- Opening Delimiter -

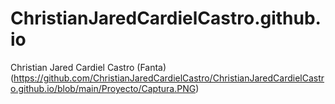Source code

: # ChristianJaredCardielCastro.github.io
Christian Jared Cardiel Castro
(Fanta)(https://github.com/ChristianJaredCardielCastro/ChristianJaredCardielCastro.github.io/blob/main/Proyecto/Captura.PNG)
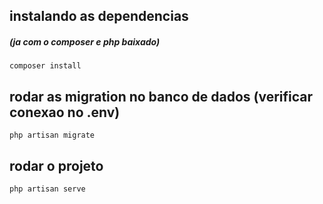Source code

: ## instalando as dependencias
##### (ja com o composer e php baixado)
  ``composer install``

## rodar as migration no banco de dados (verificar conexao no .env)
  ``php artisan migrate``

## rodar o projeto
  ``php artisan serve``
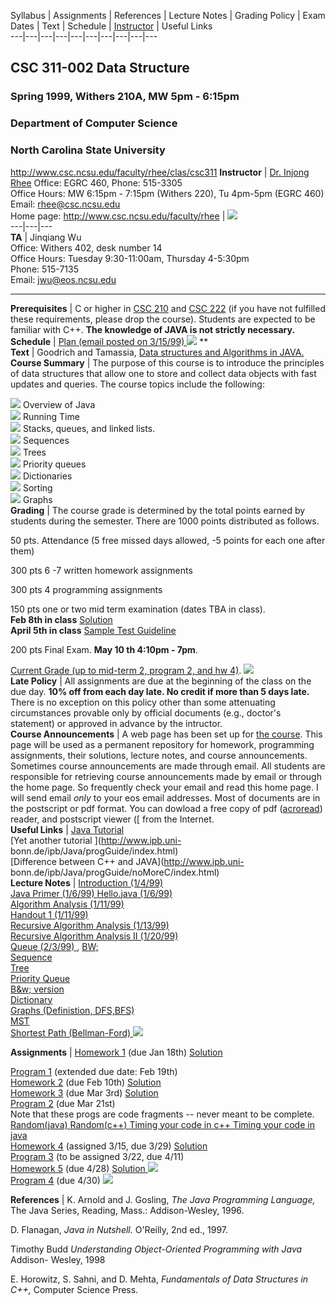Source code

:   Syllabus | Assignments | References | Lecture Notes | Grading Policy | Exam
Dates | Text | Schedule | [Instructor](http://www.csc.ncsu.edu/faculty/rhee) |
Useful Links  
---|---|---|---|---|---|---|---|---|---  


##  CSC 311-002 Data Structure

###  Spring 1999, Withers 210A, MW 5pm - 6:15pm

###  Department of Computer Science

###  North Carolina State University

<http://www.csc.ncsu.edu/faculty/rhee/clas/csc311>   **Instructor** | [Dr.
Injong Rhee](http://www.csc.ncsu.edu/faculty/rhee) Office: EGRC 460, Phone:
515-3305  
Office Hours: MW 6:15pm - 7:15pm (Withers 220), Tu 4pm-5pm (EGRC 460)  
Email: rhee@csc.ncsu.edu  
Home page: http://www.csc.ncsu.edu/faculty/rhee  | ![](myPic.gif)  
---|---|---  
**TA** |  Jinqiang Wu  
Office: Withers 402, desk number 14  
Office Hours: Tuesday 9:30-11:00am, Thursday 4-5:30pm  
Phone: 515-7135  
Email: jwu@eos.ncsu.edu  
  
---  
**Prerequisites** |  C or higher in [CSC
210](http://www.csc.ncsu.edu/courses/undergrad/CSC210.html) and [CSC
222](http://www.csc.ncsu.edu/courses/undergrad/CSC222.html) (if you have not
fulfilled these requirements, please drop the course). Students are expected
to be familiar with C++. **The knowledge of JAVA is not strictly necessary.**  
**Schedule** | [ Plan (email posted on 3/15/99) ](plan) ![](new.gif) **  
**Text** |  Goodrich and Tamassia, [ Data structures and Algorithms in
JAVA.](http://www.cs.brown.edu/courses/cs016/book/)  
**Course Summary** |  The purpose of this course is to introduce the
principles of data structures that allow one to store and collect data objects
with fast updates and queries. The course topics include the following:

![](Bullet8.gif) Overview of Java  
![](Bullet8.gif) Running Time  
![](Bullet8.gif) Stacks, queues, and linked lists.  
![](Bullet8.gif) Sequences  
![](Bullet8.gif) Trees  
![](Bullet8.gif) Priority queues  
![](Bullet8.gif) Dictionaries  
![](Bullet8.gif) Sorting  
![](Bullet8.gif) Graphs  
**Grading** |  The course grade is determined by the total points earned by
students during the semester. There are 1000 points distributed as follows.

50 pts. Attendance (5 free missed days allowed, -5 points for each one after
them)

300 pts 6 -7 written homework assignments

300 pts 4 programming assignments

150 pts one or two mid term examination (dates TBA in class).  
**Feb 8th in class** [ Solution](hw/midSol1.html)  
**April 5th in class** [ Sample Test ](hw/sampleTest3.ps) [ Guideline
](hw/test2-guide)

200 pts Final Exam. **May 10 th 4:10pm - 7pm**.

[ Current Grade (up to mid-term 2, program 2, and hw 4)](grade.html).
![](new.gif)  
**Late Policy** |  All assignments are due at the beginning of the class on
the due day. **10% off from each day late. No credit if more than 5 days
late.** There is no exception on this policy other than some attenuating
circumstances provable only by official documents (e.g., doctor's statement)
or approved in advance by the intructor.  
**Course Announcements** |  A web page has been set up for [the
course](http://www.csc.ncsu.edu/faculty/rhee/clas/csc311). This page will be
used as a permanent repository for homework, programming assignments, their
solutions, lecture notes, and course announcements. Sometimes course
announcements are made through email. All students are responsible for
retrieving course announcements made by email or through the home page. So
frequently check your email and read this home page. I will send email _only_
to your eos email addresses.   Most of documents are in the postscript or pdf
format. You can dowload a free copy of pdf
([acroread](http://www.csc.ncsu.edu/faculty/rhee/clas/csc311/www.adobe.com))
reader, and postscript viewer ([  from the Internet.  
**Useful Links** | [Java
Tutorial](http://www.javasoft.com/docs/books/tutorial/index.html)  
[Yet another tutorial ](http://www.ipb.uni-
bonn.de/ipb/Java/progGuide/index.html)  
[Difference between C++ and JAVA](http://www.ipb.uni-
bonn.de/ipb/Java/progGuide/noMoreC/index.html)  
**Lecture Notes** |  [Introduction (1/4/99)
](http://www.csc.ncsu.edu/faculty/rhee/clas/csc311/notes/intro.pdf)  
[Java Primer (1/6/99)
](http://www.csc.ncsu.edu/faculty/rhee/clas/csc311/notes/java.pdf) [Hello.java
(1/6/99) ](http://www.csc.ncsu.edu/faculty/rhee/clas/csc311/notes/hello.java)  
[Algorithm Analysis (1/11/99)
](http://www.csc.ncsu.edu/faculty/rhee/clas/csc311/notes/run.pdf)  
[Handout 1 (1/11/99)
](http://www.csc.ncsu.edu/faculty/rhee/clas/csc311/ho1.ps)  
[Recursive Algorithm Analysis (1/13/99)
](http://www.csc.ncsu.edu/faculty/rhee/clas/csc311/notes/recursive.pdf)  
[Recursive Algorithm Analysis II (1/20/99)
](http://www.csc.ncsu.edu/faculty/rhee/clas/csc311/notes/recur2.pdf)  
[Queue (2/3/99)
](http://www.csc.ncsu.edu/faculty/rhee/clas/csc311/notes/q.pdf),
[BW;](http://www.csc.ncsu.edu/faculty/rhee/clas/csc311/notes/q_bw.pdf)  
[Sequence
](http://www.csc.ncsu.edu/faculty/rhee/clas/csc311/notes/sequence.PDF)  
[Tree  ](http://www.csc.ncsu.edu/faculty/rhee/clas/csc311/notes/tree.PDF)  
[Priority Queue
](http://www.csc.ncsu.edu/faculty/rhee/clas/csc311/notes/priority.PDF)  
[ B&w; version
](http://www.csc.ncsu.edu/faculty/rhee/clas/csc311/notes/pri_b.pdf)  
[Dictionary
](http://www.csc.ncsu.edu/faculty/rhee/clas/csc311/notes/binarySearch.PDF)  
[Graphs (Definistion, DFS,BFS)
](http://www.csc.ncsu.edu/faculty/rhee/clas/csc311/notes/graphs1.PDF)  
[MST  ](http://www.csc.ncsu.edu/faculty/rhee/clas/csc311/notes/mst.PDF)  
[Shortest Path (Bellman-Ford)
](http://www.csc.ncsu.edu/faculty/rhee/clas/csc311/notes/bellmanFord.PDF)
![](new.gif)  
  
  
**Assignments** |  [ Homework 1](hw/hw1.ps) (due Jan 18th) [ Solution
](hw/sol1.ps)  
  
[ Program 1](hw/prog1.ps) (extended due date: Feb 19th)  
[ Homework 2](hw/hw2.ps) (due Feb 10th) [ Solution ](hw/sol2.ps)  
[ Homework 3](hw/hw3.ps) (due Mar 3rd) [ Solution](hw/hw3.pdf)  
[ Program 2](hw/prog2.ps) (due Mar 21st)  
Note that these progs are code fragments -- never meant to be complete.  
[ Random(java) ](prog/RandomIntGenerator.java) [ Random(c++) ](prog/random.cc)
[ Timing your code in c++ ](prog/time.cc) [ Timing your code in
java](prog/time.java)  
[ Homework 4](hw/hw4.ps) (assigned 3/15, due 3/29) [ Solution](hw/sol4)  
[ Program 3](hw/p3.ps) (to be assigned 3/22, due 4/11)  
[ Homework 5](hw/hw5.ps) (due 4/28) [ Solution ](hw/Problem5solutions.PDF)
![](new.gif)  
[ Program 4](hw/prog4.ps) (due 4/30) ![](new.gif)  
  
**References** |  K. Arnold and J. Gosling, _The Java Programming Language,_
The Java Series, Reading, Mass.: Addison-Wesley, 1996.  
  
D. Flanagan, _Java in Nutshell._ O'Reilly, 2nd ed., 1997.  
  
Timothy Budd _Understanding Object-Oriented Programming with Java_ Addison-
Wesley, 1998  
  
E. Horowitz, S. Sahni, and D. Mehta, _Fundamentals of Data Structures in C++,_
Computer Science Press.  
  
  








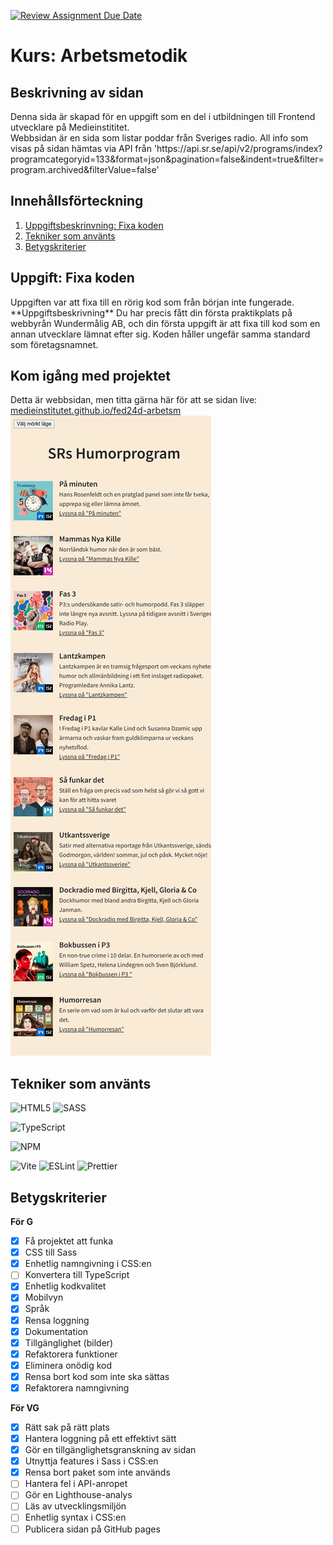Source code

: [![Review Assignment Due Date](https://classroom.github.com/assets/deadline-readme-button-22041afd0340ce965d47ae6ef1cefeee28c7c493a6346c4f15d667ab976d596c.svg)](https://classroom.github.com/a/Bzh4RYwL)

# Kurs: Arbetsmetodik

## Beskrivning av sidan

<p>Denna sida är skapad för en uppgift som en del i utbildningen till Frontend utvecklare på Medieinstititet. <br>
  Webbsidan är en sida som listar poddar från Sveriges radio. All info som visas på sidan hämtas via API från 'https://api.sr.se/api/v2/programs/index?programcategoryid=133&format=json&pagination=false&indent=true&filter=program.archived&filterValue=false'
</p>

## Innehållsförteckning

1. [Uppgiftsbeskrinvning: Fixa koden](#uppgiftsbeskrivning-fixa-koden)
2. [Tekniker som använts](#tekniker-som-använts)
3. [Betygskriterier](#betygskriterier)

## Uppgift: Fixa koden

<p>Uppgiften var att fixa till en rörig kod som från början inte fungerade. <br>
**Uppgiftsbeskrivning**
Du har precis fått din första praktikplats på webbyrån Wundermålig AB, och din första uppgift är att fixa till kod som en annan utvecklare lämnat efter sig. Koden håller ungefär samma standard som företagsnamnet.</p>

## Kom igång med projektet

Detta är webbsidan, men titta gärna här för att se sidan live:
[medieinstitutet.github.io/fed24d-arbetsm](https://medieinstitutet.github.io/fed24d-arbetsmetodik-inl-1-M-Lenvik/)
![Maries lösning på uppgiften](<Arbetsmetodik SR Podcasts.png>)

## Tekniker som använts

![HTML5](https://img.shields.io/badge/html5-%23E34F26.svg?style=for-the-badge&logo=html5&logoColor=white)
![SASS](https://img.shields.io/badge/SASS-hotpink.svg?style=for-the-badge&logo=SASS&logoColor=white)

![TypeScript](https://img.shields.io/badge/typescript-%23007ACC.svg?style=for-the-badge&logo=typescript&logoColor=white)

![NPM](https://img.shields.io/badge/NPM-%23CB3837.svg?style=for-the-badge&logo=npm&logoColor=white)

![Vite](https://img.shields.io/badge/vite-%23646CFF.svg?style=for-the-badge&logo=vite&logoColor=white)
![ESLint](https://img.shields.io/badge/ESLint-4B3263?style=for-the-badge&logo=eslint&logoColor=white)
![Prettier](https://img.shields.io/badge/prettier-%23F7B93E.svg?style=for-the-badge&logo=prettier&logoColor=black)

## Betygskriterier

**För G**

- [x] Få projektet att funka
- [x] CSS till Sass
- [x] Enhetlig namngivning i CSS:en
- [ ] Konvertera till TypeScript
- [x] Enhetlig kodkvalitet
- [x] Mobilvyn
- [x] Språk
- [x] Rensa loggning
- [x] Dokumentation
- [x] Tillgänglighet (bilder)
- [x] Refaktorera funktioner
- [x] Eliminera onödig kod
- [x] Rensa bort kod som inte ska sättas
- [x] Refaktorera namngivning

**För VG**

- [x] Rätt sak på rätt plats
- [x] Hantera loggning på ett effektivt sätt
- [x] Gör en tillgänglighetsgranskning av sidan
- [x] Utnyttja features i Sass i CSS:en
- [x] Rensa bort paket som inte används
- [ ] Hantera fel i API-anropet
- [ ] Gör en Lighthouse-analys
- [ ] Läs av utvecklingsmiljön
- [ ] Enhetlig syntax i CSS:en
- [ ] Publicera sidan på GitHub pages
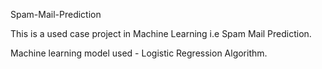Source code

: Spam-Mail-Prediction

This is a used case project in Machine Learning i.e Spam Mail Prediction.

Machine learning model used - Logistic Regression Algorithm.
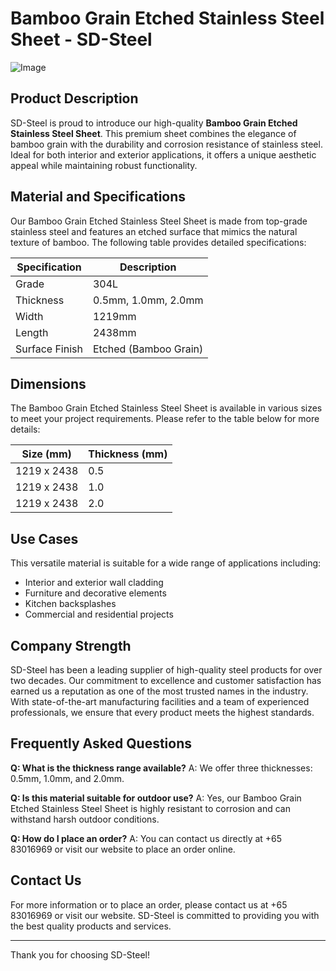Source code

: # Bamboo Grain Etched Stainless Steel Sheet - SD-Steel

![Image](https://github.com/user-attachments/assets/2567258e-e124-4816-932d-1809bd27ef0b)

## Product Description
SD-Steel is proud to introduce our high-quality **Bamboo Grain Etched Stainless Steel Sheet**. This premium sheet combines the elegance of bamboo grain with the durability and corrosion resistance of stainless steel. Ideal for both interior and exterior applications, it offers a unique aesthetic appeal while maintaining robust functionality.

## Material and Specifications
Our Bamboo Grain Etched Stainless Steel Sheet is made from top-grade stainless steel and features an etched surface that mimics the natural texture of bamboo. The following table provides detailed specifications:

| Specification | Description |
|---------------|-------------|
| Grade         | 304L        |
| Thickness     | 0.5mm, 1.0mm, 2.0mm |
| Width         | 1219mm      |
| Length        | 2438mm      |
| Surface Finish| Etched (Bamboo Grain) |

## Dimensions
The Bamboo Grain Etched Stainless Steel Sheet is available in various sizes to meet your project requirements. Please refer to the table below for more details:

| Size (mm)    | Thickness (mm) |
|--------------|----------------|
| 1219 x 2438  | 0.5            |
| 1219 x 2438  | 1.0            |
| 1219 x 2438  | 2.0            |

## Use Cases
This versatile material is suitable for a wide range of applications including:
- Interior and exterior wall cladding
- Furniture and decorative elements
- Kitchen backsplashes
- Commercial and residential projects

## Company Strength
SD-Steel has been a leading supplier of high-quality steel products for over two decades. Our commitment to excellence and customer satisfaction has earned us a reputation as one of the most trusted names in the industry. With state-of-the-art manufacturing facilities and a team of experienced professionals, we ensure that every product meets the highest standards.

## Frequently Asked Questions

**Q: What is the thickness range available?**
A: We offer three thicknesses: 0.5mm, 1.0mm, and 2.0mm.

**Q: Is this material suitable for outdoor use?**
A: Yes, our Bamboo Grain Etched Stainless Steel Sheet is highly resistant to corrosion and can withstand harsh outdoor conditions.

**Q: How do I place an order?**
A: You can contact us directly at +65 83016969 or visit our website to place an order online.

## Contact Us
For more information or to place an order, please contact us at +65 83016969 or visit our website. SD-Steel is committed to providing you with the best quality products and services.

---

Thank you for choosing SD-Steel!
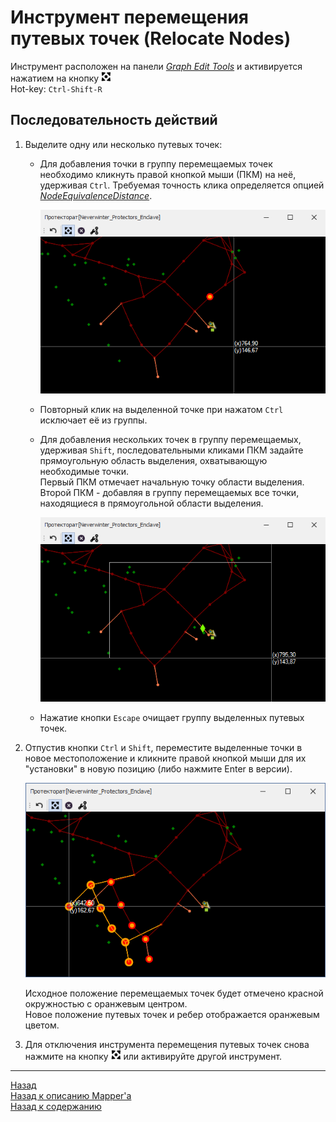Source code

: # **Инструмент перемещения путевых точек (Relocate Nodes)**

Инструмент расположен на панели [*Graph Edit Tools*](Mapper-EditTools-RU.md) и активируется нажатием на кнопку ![RelocateNodes](img/icons/miniNodeMove.png)  
Hot-key: ``Ctrl-Shift-R``

## **Последовательность действий**

1. Выделите одну или несколько путевых точек:
   - Для добавления точки в группу перемещаемых точек необходимо кликнуть правой кнопкой мыши (ПКМ) на неё, удерживая ``Ctrl``. Требуемая точность клика определяется опцией [*NodeEquivalenceDistance*](Mapper-MappingTools-RU.md#ref-NodeEquivalenceDistance).  
                
        <p align="center"><img src="img/RelocateNodes/SelectOne.png"></p> 
   - Повторный клик на выделенной точке при нажатом ``Ctrl`` исключает её из группы.
   - Для добавления нескольких точек в группу перемещаемых, удерживая ``Shift``, последовательными кликами ПКМ задайте прямоугольную область выделения, охватывающую необходимые точки.  
        Первый ПКМ отмечает начальную точку области выделения.  
        Второй ПКМ - добавляя в группу перемещаемых все точки, находящиеся в прямоугольной области выделения.  
        <p align="center"><img src="img/RelocateNodes/SelectGroup.png"></p> 
   - Нажатие кнопки ``Escape`` очищает группу выделенных путевых точек. 

2. Отпустив кнопки ``Ctrl`` и ``Shift``, переместите выделенные точки в новое местоположение и кликните правой кнопкой мыши для их "установки" в новую позицию (либо нажмите Enter в версии).  
     
    <p align="center"><img src="img/RelocateNodes/GroupMoving.png"></p>

    Исходное положение перемещаемых точек будет отмечено красной окружностью с оранжевым центром.  
    Новое положение путевых точек и ребер отображается оранжевым цветом.   

3. Для отключения инструмента перемещения путевых точек снова нажмите на кнопку ![RelocateNodes](img/icons/miniNodeMove.png) или активируйте другой инструмент.

---

<a href="javascript:history.back()">Назад</a>  
[Назад к описанию Mapper'a](Mapper-RU.md)  
[Назад к содержанию](../../../index.md)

- Closing Delimiter -

Working from the records above, set down word for word everything from the line containing "Computer Science Press." down to the line containing "## Tekniker som använts", ends included, minus the pictures.

Computer Science Press.  
  
  








Source code

: [![Review Assignment Due Date](https://classroom.github.com/assets/deadline-readme-button-22041afd0340ce965d47ae6ef1cefeee28c7c493a6346c4f15d667ab976d596c.svg)](https://classroom.github.com/a/Bzh4RYwL)

# Kurs: Arbetsmetodik

## Beskrivning av sidan

<p>Denna sida är skapad för en uppgift som en del i utbildningen till Frontend utvecklare på Medieinstititet. <br>
  Webbsidan är en sida som listar poddar från Sveriges radio. All info som visas på sidan hämtas via API från 'https://api.sr.se/api/v2/programs/index?programcategoryid=133&format=json&pagination=false&indent=true&filter=program.archived&filterValue=false'
</p>

## Innehållsförteckning

1. [Uppgiftsbeskrinvning: Fixa koden](#uppgiftsbeskrivning-fixa-koden)
2. [Tekniker som använts](#tekniker-som-använts)
3. [Betygskriterier](#betygskriterier)

## Uppgift: Fixa koden

<p>Uppgiften var att fixa till en rörig kod som från början inte fungerade. <br>
**Uppgiftsbeskrivning**
Du har precis fått din första praktikplats på webbyrån Wundermålig AB, och din första uppgift är att fixa till kod som en annan utvecklare lämnat efter sig. Koden håller ungefär samma standard som företagsnamnet.</p>

## Kom igång med projektet

Detta är webbsidan, men titta gärna här för att se sidan live:
[medieinstitutet.github.io/fed24d-arbetsm](https://medieinstitutet.github.io/fed24d-arbetsmetodik-inl-1-M-Lenvik/)
![Maries lösning på uppgiften](<Arbetsmetodik SR Podcasts.png>)

## Tekniker som använts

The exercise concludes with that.